Si tratta di una tecnica che, nel caso dell’attrice, si fonde con quella assimilata attraverso l’Actors Studio di Lee Strasberg. “Per immaginare una scena (Sant’Ignazio parla di composizione di luogo), chiudo gli occhi, mi calo in quella scena fino a quando non la vedo interiormente e si attivano i sensi interiori che mi permettono di vivere quella situazione. Tramite l’Actors Studio ho imparato a fare esercizi per affinare i sensi interiori” (p. 72).

I “sensi interiori” aiutano a ricreare la situazione appresa attraverso i sensi esteriori. Quelli indicati nella prima Lettera di San Giovanni riguardo all’Avvenimento di Cristo: “Quello che noi abbiamo udito, quello che abbiamo veduto con i nostri occhi, quello che contemplammo e che le nostre mani toccarono del Verbo della vita”. Udire, vedere, toccare: i sensi sono implicati nel certificare la realtà di quanto era accaduto a Giovanni e agli altri discepoli.

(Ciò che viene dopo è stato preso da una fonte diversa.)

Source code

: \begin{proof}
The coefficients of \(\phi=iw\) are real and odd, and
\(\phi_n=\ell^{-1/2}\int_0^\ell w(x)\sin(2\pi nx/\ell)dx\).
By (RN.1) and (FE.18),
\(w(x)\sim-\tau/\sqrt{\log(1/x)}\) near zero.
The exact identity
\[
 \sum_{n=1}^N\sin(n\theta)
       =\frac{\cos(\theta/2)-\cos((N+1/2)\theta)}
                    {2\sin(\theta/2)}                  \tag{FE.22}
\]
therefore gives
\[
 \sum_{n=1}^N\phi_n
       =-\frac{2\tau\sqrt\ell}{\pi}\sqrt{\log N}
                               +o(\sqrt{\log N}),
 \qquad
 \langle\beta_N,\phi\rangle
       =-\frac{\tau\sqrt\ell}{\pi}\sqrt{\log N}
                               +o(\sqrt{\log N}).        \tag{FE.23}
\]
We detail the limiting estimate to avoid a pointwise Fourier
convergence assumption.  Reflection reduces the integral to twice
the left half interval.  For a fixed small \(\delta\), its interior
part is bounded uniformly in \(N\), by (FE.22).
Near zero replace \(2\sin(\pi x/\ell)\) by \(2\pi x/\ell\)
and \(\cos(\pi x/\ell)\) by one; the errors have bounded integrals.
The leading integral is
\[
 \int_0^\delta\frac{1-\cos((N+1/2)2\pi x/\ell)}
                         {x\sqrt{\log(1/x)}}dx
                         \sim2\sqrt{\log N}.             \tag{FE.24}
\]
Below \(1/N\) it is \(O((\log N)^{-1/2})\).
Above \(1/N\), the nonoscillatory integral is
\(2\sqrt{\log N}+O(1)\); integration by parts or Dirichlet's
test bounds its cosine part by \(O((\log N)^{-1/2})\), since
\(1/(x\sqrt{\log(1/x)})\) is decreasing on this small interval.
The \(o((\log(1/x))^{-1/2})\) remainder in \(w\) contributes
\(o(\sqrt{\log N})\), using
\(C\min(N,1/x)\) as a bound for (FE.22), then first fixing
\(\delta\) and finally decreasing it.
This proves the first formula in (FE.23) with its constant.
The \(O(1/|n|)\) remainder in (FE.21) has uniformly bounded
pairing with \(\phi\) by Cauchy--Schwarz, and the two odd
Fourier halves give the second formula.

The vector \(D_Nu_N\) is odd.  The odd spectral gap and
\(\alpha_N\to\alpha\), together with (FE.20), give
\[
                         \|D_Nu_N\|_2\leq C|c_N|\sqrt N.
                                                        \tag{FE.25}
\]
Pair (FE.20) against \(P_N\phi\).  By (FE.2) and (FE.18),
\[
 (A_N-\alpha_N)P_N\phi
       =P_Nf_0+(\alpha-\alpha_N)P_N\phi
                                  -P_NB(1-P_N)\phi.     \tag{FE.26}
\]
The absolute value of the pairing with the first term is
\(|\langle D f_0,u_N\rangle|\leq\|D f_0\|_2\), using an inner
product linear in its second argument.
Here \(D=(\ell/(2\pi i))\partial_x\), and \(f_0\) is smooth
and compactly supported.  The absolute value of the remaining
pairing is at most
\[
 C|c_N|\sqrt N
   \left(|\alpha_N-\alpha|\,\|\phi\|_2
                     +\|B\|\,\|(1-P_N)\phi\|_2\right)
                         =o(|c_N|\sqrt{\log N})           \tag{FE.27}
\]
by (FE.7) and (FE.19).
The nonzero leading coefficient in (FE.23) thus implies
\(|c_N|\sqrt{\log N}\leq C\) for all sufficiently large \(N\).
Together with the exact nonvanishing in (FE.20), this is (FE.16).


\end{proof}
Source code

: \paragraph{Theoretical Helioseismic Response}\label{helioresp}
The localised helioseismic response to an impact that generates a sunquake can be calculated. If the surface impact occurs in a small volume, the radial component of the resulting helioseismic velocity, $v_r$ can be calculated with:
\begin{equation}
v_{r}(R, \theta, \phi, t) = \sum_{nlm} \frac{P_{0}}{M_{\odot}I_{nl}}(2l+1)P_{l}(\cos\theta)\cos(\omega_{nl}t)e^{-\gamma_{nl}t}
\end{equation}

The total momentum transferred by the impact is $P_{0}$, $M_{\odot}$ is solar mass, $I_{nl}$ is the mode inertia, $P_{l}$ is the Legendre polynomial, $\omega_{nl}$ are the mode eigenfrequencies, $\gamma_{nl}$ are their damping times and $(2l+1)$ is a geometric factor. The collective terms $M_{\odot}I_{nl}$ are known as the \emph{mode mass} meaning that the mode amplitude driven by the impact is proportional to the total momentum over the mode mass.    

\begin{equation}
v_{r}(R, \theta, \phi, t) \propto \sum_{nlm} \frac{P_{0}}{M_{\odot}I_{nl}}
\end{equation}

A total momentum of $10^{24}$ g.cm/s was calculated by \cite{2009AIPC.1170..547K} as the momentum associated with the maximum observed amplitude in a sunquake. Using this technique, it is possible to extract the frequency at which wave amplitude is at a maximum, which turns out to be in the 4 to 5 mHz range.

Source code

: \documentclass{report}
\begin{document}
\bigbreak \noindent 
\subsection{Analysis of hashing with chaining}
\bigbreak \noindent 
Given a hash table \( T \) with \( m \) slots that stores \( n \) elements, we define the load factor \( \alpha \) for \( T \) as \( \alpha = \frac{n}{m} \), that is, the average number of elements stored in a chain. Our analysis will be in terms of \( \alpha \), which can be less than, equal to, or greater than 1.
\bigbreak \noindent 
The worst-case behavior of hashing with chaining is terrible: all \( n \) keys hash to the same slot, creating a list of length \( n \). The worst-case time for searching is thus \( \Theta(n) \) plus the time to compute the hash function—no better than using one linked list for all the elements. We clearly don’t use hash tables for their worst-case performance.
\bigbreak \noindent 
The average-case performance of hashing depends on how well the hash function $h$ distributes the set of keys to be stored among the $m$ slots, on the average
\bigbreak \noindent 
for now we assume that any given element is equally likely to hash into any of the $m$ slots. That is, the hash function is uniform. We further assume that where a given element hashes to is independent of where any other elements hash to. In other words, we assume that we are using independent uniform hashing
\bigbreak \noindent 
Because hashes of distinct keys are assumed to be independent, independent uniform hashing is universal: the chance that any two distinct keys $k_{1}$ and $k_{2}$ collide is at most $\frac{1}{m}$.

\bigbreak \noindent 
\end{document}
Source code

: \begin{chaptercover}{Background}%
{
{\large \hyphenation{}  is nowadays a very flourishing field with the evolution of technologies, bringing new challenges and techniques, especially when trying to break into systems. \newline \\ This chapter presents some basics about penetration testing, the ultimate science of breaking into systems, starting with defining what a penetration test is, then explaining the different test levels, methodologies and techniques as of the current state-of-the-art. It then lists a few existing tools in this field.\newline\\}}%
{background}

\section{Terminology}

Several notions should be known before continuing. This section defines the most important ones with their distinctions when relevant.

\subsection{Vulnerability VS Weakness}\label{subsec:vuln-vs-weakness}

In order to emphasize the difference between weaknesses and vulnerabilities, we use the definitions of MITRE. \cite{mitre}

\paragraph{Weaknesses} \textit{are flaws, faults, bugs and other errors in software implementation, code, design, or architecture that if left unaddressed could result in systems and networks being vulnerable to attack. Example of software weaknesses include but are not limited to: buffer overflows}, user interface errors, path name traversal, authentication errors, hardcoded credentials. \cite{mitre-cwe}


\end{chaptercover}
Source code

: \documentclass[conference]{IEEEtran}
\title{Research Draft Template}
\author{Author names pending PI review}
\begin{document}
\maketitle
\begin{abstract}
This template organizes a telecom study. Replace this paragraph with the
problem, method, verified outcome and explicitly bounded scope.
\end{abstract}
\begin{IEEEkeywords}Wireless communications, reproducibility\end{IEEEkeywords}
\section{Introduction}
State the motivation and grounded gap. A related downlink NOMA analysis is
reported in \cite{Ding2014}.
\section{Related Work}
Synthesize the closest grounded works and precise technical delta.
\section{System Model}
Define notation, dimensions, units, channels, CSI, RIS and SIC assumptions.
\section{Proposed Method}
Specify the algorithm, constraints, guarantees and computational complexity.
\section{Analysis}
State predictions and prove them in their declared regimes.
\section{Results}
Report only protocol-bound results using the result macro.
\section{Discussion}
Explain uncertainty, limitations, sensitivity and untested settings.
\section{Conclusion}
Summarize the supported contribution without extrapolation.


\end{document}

Per Claudia la “fisicità” del cristianesimo ha a che fare con il suo essere attrice. Il corpo è la mediazione tra interno ed esterno e l’attore lavora sul corpo, sull’espressione: mimica, gestuale, vocale. Lavora – e qui vale la lezione appresa alla scuola americana – alla immedesimazione con la parte, con il personaggio. Com’ella afferma: “Il cuore di carne, che Dio mi ha donato, mi permette di entrare in sintonia con l’altro. Mi viene naturale. Nell’interpretazione, io mi lascio guidare dal flusso dell’emozione che mi raggiunge e che poi raggiunge gli altri” (p. 60). L’interpretazione di un attore non deve semplicemente “sembrare” reale, ma deve “essere” reale anche per chi interpreta. Per questo è importante che l’attore costruisca la “struttura psicologica” (p. 74) del personaggio.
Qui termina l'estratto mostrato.